Today’s New York Times article that declares that Minneapolis St. Paul won’t see the big economic windfall from the Super Bowl that its hosts thought it would probably isn’t that big of a surprise to the hosts. That’s pretty much why details of deals between the NFL and host cities are kept fairly secret.
This, of course, isn’t the first time nor the first news site to report that the notion of economic riches for hosting a Super Bowl is a gigantic con. And the reality of the economics probably won’t rise above the NFL’s slick marketing which marks the annual battle between economic reality and that slice of pie in the sky over the Twin Cities.
“They always talk really good about that stuff, and then they go off the rails,” said Victor A. Matheson, a sports economist at the College of the Holy Cross in Worcester, Mass., says of the Minneapolis St. Paul host committee’s claim that between $350 and $400 million will pour into the region.
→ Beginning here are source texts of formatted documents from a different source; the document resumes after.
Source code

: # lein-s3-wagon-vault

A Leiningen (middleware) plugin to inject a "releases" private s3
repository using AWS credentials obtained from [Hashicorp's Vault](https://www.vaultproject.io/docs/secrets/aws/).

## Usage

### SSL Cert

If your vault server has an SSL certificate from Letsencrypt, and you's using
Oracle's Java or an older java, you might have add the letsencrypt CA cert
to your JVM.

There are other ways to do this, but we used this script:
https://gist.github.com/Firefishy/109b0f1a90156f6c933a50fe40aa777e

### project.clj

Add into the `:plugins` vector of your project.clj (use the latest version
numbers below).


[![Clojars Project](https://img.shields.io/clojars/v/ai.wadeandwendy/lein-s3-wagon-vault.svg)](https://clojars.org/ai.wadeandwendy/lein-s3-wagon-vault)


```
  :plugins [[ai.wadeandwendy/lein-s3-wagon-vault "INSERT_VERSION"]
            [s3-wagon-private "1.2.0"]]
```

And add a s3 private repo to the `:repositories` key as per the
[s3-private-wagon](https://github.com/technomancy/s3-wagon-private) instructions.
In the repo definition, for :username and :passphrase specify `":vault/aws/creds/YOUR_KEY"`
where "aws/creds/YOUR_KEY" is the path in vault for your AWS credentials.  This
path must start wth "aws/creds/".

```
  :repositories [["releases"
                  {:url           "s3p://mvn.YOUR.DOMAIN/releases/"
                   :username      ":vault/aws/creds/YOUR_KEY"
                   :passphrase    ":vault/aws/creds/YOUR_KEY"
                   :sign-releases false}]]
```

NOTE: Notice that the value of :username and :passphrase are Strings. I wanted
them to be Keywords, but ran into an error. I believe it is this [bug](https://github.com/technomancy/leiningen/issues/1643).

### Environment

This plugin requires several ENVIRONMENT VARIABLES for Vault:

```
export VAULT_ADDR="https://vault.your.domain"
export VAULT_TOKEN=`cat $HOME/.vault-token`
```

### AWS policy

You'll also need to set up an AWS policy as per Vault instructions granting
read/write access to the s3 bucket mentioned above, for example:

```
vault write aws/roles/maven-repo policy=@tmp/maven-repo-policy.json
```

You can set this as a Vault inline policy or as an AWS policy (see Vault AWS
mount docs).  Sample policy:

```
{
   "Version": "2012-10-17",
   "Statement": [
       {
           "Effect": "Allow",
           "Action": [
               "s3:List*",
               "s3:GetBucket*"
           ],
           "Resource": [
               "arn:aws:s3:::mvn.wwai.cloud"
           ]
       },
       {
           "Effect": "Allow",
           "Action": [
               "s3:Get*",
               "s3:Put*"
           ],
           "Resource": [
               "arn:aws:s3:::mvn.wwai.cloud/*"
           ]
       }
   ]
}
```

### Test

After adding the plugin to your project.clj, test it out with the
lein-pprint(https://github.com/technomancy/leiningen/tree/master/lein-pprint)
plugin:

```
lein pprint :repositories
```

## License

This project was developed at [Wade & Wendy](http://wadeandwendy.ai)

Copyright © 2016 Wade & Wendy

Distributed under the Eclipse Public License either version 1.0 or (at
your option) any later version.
“Not nothing, and not what you would sneeze at,” Matheson said, “but somewhere between a quarter and a tenth of what is being claimed.”
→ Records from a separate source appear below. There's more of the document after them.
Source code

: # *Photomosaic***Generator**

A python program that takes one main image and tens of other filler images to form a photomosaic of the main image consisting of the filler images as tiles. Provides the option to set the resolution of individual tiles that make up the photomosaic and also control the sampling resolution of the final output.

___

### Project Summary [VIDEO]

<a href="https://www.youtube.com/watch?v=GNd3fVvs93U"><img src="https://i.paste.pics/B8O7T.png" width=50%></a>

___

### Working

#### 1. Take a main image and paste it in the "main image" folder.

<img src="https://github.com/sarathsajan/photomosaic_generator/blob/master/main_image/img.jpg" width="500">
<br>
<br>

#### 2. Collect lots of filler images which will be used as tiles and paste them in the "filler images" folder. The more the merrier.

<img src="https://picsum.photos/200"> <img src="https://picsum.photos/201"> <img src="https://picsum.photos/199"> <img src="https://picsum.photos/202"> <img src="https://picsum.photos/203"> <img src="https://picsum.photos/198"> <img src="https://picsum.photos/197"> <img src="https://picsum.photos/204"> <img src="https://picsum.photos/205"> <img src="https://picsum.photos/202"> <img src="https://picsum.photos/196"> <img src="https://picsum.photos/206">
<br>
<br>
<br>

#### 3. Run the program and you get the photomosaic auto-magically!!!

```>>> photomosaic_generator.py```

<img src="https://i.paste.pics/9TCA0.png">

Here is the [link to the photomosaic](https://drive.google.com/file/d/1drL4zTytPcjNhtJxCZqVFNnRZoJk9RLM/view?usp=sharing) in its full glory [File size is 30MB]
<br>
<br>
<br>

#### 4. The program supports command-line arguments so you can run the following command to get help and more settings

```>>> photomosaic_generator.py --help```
How much of that money comes from locals looking for a place to park, we wonder?
Last night on @wccoradio Mike Max took the angle that boosted parking prices will mostly hit locals – a Smart Take. Then I saw this @steve_ehrfurth pic on Instagram. This is how was welcome? #boldnorth 🤣 #SuperTake pic.twitter.com/ZL5G2JDAQh
— Blois Olson (@bloisolson) January 27, 2018
When they’re pitching Super Bowls, host committees don’t tell you about the big jump in parking in a city where people actually have to go to work.
“I hate sports economics, but I love my city,” former Mayor R.T. Rybak tells the Times about the deal to build U.S. Bank Stadium, “and we ended up crafting a deal that ended up being a financial bonanza for Minneapolis.”
So much so that those involved would rather keep the books closed.
The bid book shows the host city must provide the N.F.L. with 35,000 parking spaces, thousands of hotel rooms, hundreds of buses and limousines, billboards, security, food and an exemption on paying all sales taxes, among hundreds of other specifications.
The phrase “at no cost to the N.F.L.” appears in the book 65 times.
All of these costs, at least in theory, are borne by the host committee. Minneapolis raised $30 million in pledges from the private sector before even bidding on the Super Bowl. According to Langley, of the regional economic development agency, the committee has now raised more than $50 million to put on the game. Enough is budgeted to pay for police overtime, emergency snow removal or any other cost overruns, he said.
“This is a really professional group,” Langley said.
If so, it is the rare Super Bowl host committee that has budgeted for extras. The city of Santa Clara, Calif., had its costs to host the 2016 Super Bowl reimbursed, but the game cost nearby San Francisco almost $5 million, mostly in police and transit services. Mayor Jerry Weiers of Glendale, Ariz., told ESPN that the city lost money hosting the game in both 2015 and 2008. New Jersey gave the N.F.L. an $8 million tax break, and state-owned New Jersey Transit lost $5.6 million when the game was played there in 2014.
Last week, the Star Tribune reported that the local cost of providing security has risen to $3.7 million.
The Super Bowl Host Committee will reimburse Minneapolis, the paper said. A city spokesman wouldn’t say where the money is being used, citing security concerns.